In these sections, Sellars can be seen to discuss the morals to be drawn from the fable of the neck-tie salesman.
• Some of these morals appear in the discussion (in both of the sections 16) of differences among "S sees that X is green," "X looks green to S," and "X merely looks green to S." Notice especially the connections between these expressions and the ideas of endorsing, withholding endorsement, and rejecting. This discussion is followed in §17 by a distinction between qualitative and existential looking that Sellars will refer to in §21.
• In §18, Sellars gives his promised account of the equivalence displayed in §12, and he explores the consequences of this for concept acquisition in §§19-20. These sections have connections (albeit negative ones) with Russell's atomistic account of understanding, and the reference to Hegel may remind you the discussion of Hegelian views in Russell's ch. XIV. (Sellars will later refer us back to §19.)

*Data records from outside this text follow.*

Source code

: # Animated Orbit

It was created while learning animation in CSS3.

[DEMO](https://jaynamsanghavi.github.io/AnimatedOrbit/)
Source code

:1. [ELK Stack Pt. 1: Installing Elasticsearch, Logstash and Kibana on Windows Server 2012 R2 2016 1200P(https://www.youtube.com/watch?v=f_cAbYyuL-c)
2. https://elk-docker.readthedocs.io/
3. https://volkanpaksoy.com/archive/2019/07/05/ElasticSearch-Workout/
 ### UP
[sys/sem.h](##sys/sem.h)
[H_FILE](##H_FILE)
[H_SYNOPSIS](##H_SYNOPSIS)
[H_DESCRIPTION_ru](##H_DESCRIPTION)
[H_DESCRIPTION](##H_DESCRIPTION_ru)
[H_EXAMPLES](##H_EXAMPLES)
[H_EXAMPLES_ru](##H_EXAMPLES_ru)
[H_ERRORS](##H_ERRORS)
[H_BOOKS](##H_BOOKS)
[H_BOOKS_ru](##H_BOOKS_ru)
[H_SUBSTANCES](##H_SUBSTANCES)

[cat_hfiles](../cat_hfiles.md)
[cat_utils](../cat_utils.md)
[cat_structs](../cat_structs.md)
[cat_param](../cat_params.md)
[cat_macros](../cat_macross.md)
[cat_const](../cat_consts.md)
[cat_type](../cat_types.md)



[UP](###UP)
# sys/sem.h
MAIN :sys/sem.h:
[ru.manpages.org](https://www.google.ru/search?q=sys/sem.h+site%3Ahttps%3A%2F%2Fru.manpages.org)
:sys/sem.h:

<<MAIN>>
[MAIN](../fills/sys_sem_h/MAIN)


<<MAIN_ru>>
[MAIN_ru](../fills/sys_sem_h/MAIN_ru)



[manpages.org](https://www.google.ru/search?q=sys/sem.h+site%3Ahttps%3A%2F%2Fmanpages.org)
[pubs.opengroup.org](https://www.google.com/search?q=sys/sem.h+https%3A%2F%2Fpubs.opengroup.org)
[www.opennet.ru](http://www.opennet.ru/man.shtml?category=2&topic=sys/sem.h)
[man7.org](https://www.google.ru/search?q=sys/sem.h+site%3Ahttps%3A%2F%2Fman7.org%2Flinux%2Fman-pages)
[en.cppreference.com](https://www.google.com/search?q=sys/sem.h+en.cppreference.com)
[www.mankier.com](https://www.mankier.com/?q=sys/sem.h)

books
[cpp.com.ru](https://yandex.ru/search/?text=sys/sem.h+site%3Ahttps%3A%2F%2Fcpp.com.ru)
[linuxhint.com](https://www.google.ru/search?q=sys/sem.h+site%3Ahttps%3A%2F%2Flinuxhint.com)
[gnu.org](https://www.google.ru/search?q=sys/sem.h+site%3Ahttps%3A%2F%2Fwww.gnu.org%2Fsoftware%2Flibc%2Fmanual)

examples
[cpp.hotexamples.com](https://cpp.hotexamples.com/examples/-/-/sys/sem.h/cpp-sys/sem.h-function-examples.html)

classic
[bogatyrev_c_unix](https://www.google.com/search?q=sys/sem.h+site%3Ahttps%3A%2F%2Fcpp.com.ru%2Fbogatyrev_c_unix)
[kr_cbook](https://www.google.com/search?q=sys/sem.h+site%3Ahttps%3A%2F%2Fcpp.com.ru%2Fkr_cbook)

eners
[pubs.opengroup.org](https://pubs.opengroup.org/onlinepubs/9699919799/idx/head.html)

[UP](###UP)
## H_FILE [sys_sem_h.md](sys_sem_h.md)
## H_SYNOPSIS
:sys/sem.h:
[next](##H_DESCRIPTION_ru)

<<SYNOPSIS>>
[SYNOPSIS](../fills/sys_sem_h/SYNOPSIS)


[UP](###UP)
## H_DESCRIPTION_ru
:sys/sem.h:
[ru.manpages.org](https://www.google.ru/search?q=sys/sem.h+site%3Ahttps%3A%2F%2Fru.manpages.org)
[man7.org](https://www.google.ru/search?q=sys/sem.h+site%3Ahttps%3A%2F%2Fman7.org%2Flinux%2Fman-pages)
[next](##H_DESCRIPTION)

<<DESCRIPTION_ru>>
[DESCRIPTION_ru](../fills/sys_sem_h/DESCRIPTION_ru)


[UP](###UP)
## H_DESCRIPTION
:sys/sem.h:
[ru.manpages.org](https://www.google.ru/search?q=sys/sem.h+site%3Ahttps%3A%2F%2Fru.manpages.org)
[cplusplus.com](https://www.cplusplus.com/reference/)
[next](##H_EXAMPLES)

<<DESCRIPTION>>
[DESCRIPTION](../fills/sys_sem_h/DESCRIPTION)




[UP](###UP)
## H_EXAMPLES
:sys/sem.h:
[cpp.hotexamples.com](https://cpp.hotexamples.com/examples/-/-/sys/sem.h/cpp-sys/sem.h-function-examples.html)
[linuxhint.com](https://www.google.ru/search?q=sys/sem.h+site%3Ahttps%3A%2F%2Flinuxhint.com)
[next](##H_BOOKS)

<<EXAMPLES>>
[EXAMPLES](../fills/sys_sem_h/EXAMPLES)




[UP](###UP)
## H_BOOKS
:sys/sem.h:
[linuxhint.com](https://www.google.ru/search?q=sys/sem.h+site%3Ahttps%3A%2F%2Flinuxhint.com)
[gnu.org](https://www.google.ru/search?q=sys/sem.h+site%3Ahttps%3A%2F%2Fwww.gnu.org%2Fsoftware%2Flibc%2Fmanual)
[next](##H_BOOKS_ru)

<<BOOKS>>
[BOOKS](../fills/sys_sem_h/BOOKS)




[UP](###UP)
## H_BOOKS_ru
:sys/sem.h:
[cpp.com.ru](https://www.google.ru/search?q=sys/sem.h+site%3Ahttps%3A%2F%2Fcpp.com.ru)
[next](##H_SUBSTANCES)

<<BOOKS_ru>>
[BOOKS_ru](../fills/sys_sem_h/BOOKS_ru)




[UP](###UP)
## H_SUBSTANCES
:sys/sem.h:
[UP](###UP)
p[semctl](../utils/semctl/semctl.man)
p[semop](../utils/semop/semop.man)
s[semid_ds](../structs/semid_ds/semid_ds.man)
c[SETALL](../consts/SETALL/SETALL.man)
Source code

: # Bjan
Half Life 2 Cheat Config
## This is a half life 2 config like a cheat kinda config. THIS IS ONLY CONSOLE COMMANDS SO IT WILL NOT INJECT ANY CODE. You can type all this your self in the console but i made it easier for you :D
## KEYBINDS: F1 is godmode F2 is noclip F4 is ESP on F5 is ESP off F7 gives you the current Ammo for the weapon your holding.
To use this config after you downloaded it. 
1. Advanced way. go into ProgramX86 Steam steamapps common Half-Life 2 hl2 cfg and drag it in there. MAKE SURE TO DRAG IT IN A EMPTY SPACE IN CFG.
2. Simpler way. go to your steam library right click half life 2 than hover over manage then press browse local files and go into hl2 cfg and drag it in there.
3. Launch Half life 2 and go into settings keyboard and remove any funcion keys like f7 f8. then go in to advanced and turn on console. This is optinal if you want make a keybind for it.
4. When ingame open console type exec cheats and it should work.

• Part IV. After an introductory section, Sellars considers essentially two ways immediate experiences might be employed as explanations of qualitative and existential lookings. He passes over the first very quickly, but you should think about it since (as he hints here) it will become very important later. He begins to discuss the second way of explaining these lookings in the third paragraph of §22 but he lays it out most explicitly in the displayed text of §23. Of course, you should think through his criticisms of this sort of explanation.